Of course you can train the recognition part without the localization part, but then your model will not be different from other recognition models. Or do I get you wrong?
You got me right.
regarding the data, there is no need to disturb you with all the hassle of going through the data. I understand that that my model will not be different than any other model, but in my situation, I am already getting the localized images, not at the character level, but at the word level among the whole image.
But i still think that I would need the localization part if I wanna get the individual characters within localized word.
Anyways, i have some questions which i think i know the answer of but I wanna hear your answers on those questions...
q1) How the LSTM network in the localization net, will be able to distinguish that whether it has detected the same character/word in the previous timesteps or not, coz it is important to choose number of timesteps one would think will be needed in the image?
q2) Will the WHOLE model would work on char74k dataset?
Okay, let me try to answer your questions:
- You cannot be entirely sure that the LSTM is able to distinguish that it already detected a character in a previous timestep, because there is no inhibition of return mechanism. We do know, however, that the LSTM is trained under a very harsh constraint. The loss for the whole network is the recognition loss of the network.
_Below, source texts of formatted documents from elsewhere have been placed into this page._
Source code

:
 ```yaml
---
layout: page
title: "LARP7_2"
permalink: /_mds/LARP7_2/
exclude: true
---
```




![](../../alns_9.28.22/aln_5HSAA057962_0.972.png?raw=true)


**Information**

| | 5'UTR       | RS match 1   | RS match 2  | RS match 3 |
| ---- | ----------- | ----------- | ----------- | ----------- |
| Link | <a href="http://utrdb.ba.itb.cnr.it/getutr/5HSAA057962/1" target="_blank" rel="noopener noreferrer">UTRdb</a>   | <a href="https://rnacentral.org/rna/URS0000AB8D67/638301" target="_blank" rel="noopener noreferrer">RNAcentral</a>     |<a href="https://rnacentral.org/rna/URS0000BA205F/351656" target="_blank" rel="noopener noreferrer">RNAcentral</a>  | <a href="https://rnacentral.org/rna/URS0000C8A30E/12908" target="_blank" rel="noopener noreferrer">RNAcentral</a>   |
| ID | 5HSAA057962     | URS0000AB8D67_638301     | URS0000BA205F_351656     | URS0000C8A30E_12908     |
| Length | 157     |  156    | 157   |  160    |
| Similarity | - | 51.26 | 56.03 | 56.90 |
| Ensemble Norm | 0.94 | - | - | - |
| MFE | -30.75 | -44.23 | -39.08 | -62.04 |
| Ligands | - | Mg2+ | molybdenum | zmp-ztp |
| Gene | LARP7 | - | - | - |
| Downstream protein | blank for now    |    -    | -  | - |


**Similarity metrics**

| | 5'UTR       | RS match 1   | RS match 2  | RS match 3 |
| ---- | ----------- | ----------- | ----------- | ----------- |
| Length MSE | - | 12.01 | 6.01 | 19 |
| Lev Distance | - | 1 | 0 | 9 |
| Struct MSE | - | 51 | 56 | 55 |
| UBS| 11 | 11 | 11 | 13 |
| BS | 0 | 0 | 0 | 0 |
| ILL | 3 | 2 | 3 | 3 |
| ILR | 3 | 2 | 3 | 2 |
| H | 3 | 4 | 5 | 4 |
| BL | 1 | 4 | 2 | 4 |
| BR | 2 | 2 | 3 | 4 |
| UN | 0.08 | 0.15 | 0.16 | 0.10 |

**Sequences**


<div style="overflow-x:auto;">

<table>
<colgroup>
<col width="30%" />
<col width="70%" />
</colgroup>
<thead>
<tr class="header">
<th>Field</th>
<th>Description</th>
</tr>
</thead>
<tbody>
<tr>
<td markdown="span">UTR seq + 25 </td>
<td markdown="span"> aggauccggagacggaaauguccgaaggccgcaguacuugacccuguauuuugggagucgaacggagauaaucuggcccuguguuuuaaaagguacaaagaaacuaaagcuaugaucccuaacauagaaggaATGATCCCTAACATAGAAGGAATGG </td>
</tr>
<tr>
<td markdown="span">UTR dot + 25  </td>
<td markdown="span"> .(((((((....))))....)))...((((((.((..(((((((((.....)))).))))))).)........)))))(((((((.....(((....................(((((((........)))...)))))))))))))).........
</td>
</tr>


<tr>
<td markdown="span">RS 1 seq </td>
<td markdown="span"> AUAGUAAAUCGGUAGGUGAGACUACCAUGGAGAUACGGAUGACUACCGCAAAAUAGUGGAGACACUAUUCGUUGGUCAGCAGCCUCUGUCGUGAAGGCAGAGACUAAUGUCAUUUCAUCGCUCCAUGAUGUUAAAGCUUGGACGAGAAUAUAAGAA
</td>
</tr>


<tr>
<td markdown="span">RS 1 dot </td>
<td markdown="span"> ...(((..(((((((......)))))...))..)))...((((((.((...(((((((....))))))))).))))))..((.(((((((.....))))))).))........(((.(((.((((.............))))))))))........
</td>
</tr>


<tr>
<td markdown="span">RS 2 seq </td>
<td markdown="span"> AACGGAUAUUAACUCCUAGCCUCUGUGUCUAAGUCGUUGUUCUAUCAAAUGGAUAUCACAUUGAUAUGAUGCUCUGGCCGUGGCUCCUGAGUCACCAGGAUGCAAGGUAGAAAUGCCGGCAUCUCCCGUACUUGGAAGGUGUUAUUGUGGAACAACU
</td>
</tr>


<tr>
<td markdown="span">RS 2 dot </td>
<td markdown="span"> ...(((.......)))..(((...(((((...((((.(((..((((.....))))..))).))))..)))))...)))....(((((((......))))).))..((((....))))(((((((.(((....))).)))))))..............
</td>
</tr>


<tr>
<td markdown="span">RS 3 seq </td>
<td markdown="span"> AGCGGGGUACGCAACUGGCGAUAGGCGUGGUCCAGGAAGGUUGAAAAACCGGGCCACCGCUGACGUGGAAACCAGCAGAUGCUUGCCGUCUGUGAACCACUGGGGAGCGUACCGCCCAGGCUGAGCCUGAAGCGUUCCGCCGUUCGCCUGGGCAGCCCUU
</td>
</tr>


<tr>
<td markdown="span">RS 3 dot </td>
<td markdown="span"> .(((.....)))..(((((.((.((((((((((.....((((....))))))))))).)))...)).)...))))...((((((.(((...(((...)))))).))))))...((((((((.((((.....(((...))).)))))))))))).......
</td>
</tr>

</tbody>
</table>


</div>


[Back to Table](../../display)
In the case of locating and recognizing single characters from an already cropped text line, we explicitly tell the network to use another character if we train the system with SoftmaxCrossEntropy, if we use CTC Loss this constraint is not that harsh, the network only learns that it should span its localizations over the text region. So the number of timesteps is actually a hyperparameter. It depends on the languge you are dealing with. That's all I can tell your right now...
- The whole model should work on the char74K dataset. If you use one timestep for the localization network and only predict one character, it should be able to zoom into a single character and maybe increase recognition accuracy, but I'm not sure it will make a huge difference.